It is the latest in a series of calls for a second referendum on independence.

Image: PA

THE SCOTTISH NATIONAL Party must take a “legitimate and legal route” for Scotland to gain independence, the party’s Westminster leader has said.

Ian Blackford has dismissed some calls from within the SNP for a “plan B” in the face of the UK Government’s continued refusal to allow a second independence referendum.

Long-serving MP Angus MacNeil has argued an SNP majority victory in next year’s Holyrood election should be seen as a mandate for independence if Boris Johnson continues to block a second referendum.

Speaking about Scottish independence at a London School of Economics (LSE) debate society event, Blackford stressed to “see this through” the party would have to adopt a “legitimate and legal route”.

He said the “path and destination of Scotland’s independence can only ever be found through the democratic will of our people”.

Blackford said it was via this “path of persuasion” that a majority of Scots would come round to leaving the rest of the UK.

He also said the UK “in its entirety, is immersed in a constitutional crisis” as a result of Brexit.

The Ross, Skye and Lochaber MP added: “The United Kingdom that Scotland voted to remain part of 2014 no longer exists.

“The union on these islands, as once was, is simply no more.”

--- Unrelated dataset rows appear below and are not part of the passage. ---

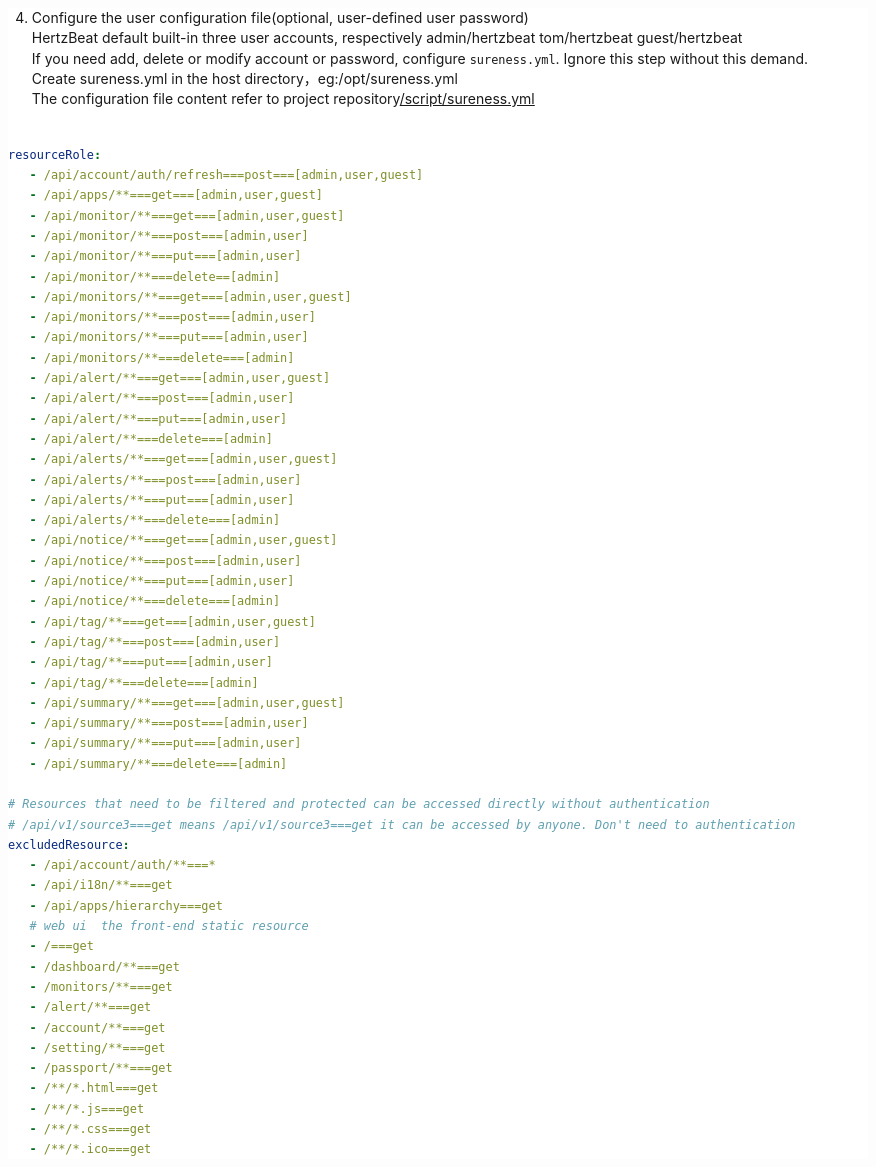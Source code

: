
 ```yaml
```

4. Configure the user configuration file(optional, user-defined user password)         
   HertzBeat default built-in three user accounts, respectively admin/hertzbeat tom/hertzbeat guest/hertzbeat      
   If you need add, delete or modify account or password, configure `sureness.yml`. Ignore this step without this demand.    
   Create sureness.yml in the host directory，eg:/opt/sureness.yml    
   The configuration file content refer to project repository[/script/sureness.yml](https://gitee.com/dromara/hertzbeat/blob/master/script/sureness.yml)    
   
```yaml

resourceRole:
   - /api/account/auth/refresh===post===[admin,user,guest]
   - /api/apps/**===get===[admin,user,guest]
   - /api/monitor/**===get===[admin,user,guest]
   - /api/monitor/**===post===[admin,user]
   - /api/monitor/**===put===[admin,user]
   - /api/monitor/**===delete==[admin]
   - /api/monitors/**===get===[admin,user,guest]
   - /api/monitors/**===post===[admin,user]
   - /api/monitors/**===put===[admin,user]
   - /api/monitors/**===delete===[admin]
   - /api/alert/**===get===[admin,user,guest]
   - /api/alert/**===post===[admin,user]
   - /api/alert/**===put===[admin,user]
   - /api/alert/**===delete===[admin]
   - /api/alerts/**===get===[admin,user,guest]
   - /api/alerts/**===post===[admin,user]
   - /api/alerts/**===put===[admin,user]
   - /api/alerts/**===delete===[admin]
   - /api/notice/**===get===[admin,user,guest]
   - /api/notice/**===post===[admin,user]
   - /api/notice/**===put===[admin,user]
   - /api/notice/**===delete===[admin]
   - /api/tag/**===get===[admin,user,guest]
   - /api/tag/**===post===[admin,user]
   - /api/tag/**===put===[admin,user]
   - /api/tag/**===delete===[admin]
   - /api/summary/**===get===[admin,user,guest]
   - /api/summary/**===post===[admin,user]
   - /api/summary/**===put===[admin,user]
   - /api/summary/**===delete===[admin]

# Resources that need to be filtered and protected can be accessed directly without authentication
# /api/v1/source3===get means /api/v1/source3===get it can be accessed by anyone. Don't need to authentication
excludedResource:
   - /api/account/auth/**===*
   - /api/i18n/**===get
   - /api/apps/hierarchy===get
   # web ui  the front-end static resource
   - /===get
   - /dashboard/**===get
   - /monitors/**===get
   - /alert/**===get
   - /account/**===get
   - /setting/**===get
   - /passport/**===get
   - /**/*.html===get
   - /**/*.js===get
   - /**/*.css===get
   - /**/*.ico===get
```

Warning a no-deal Brexit was “still very much hanging over our people and our businesses”, Blackford said: “Scotland’s economic interests are no longer served by being a part of this union.

“The landscape of the last decade – of austerity, of Brexit, of deep uncertainty and instability – has come at a great cost.

“It is therefore little wonder that more and more of our citizens are seeking to escape that prolonged austerity and escape Brexit.

“Rather than the instability and limitations offered by the UK, an independent country now offers the Scottish people both stability and opportunity.”

He added: “If the 2016 Brexit referendum was the moment when our political futures met a point of divergence, we are now at the cusp of a moment of decision for Scotland’s people.”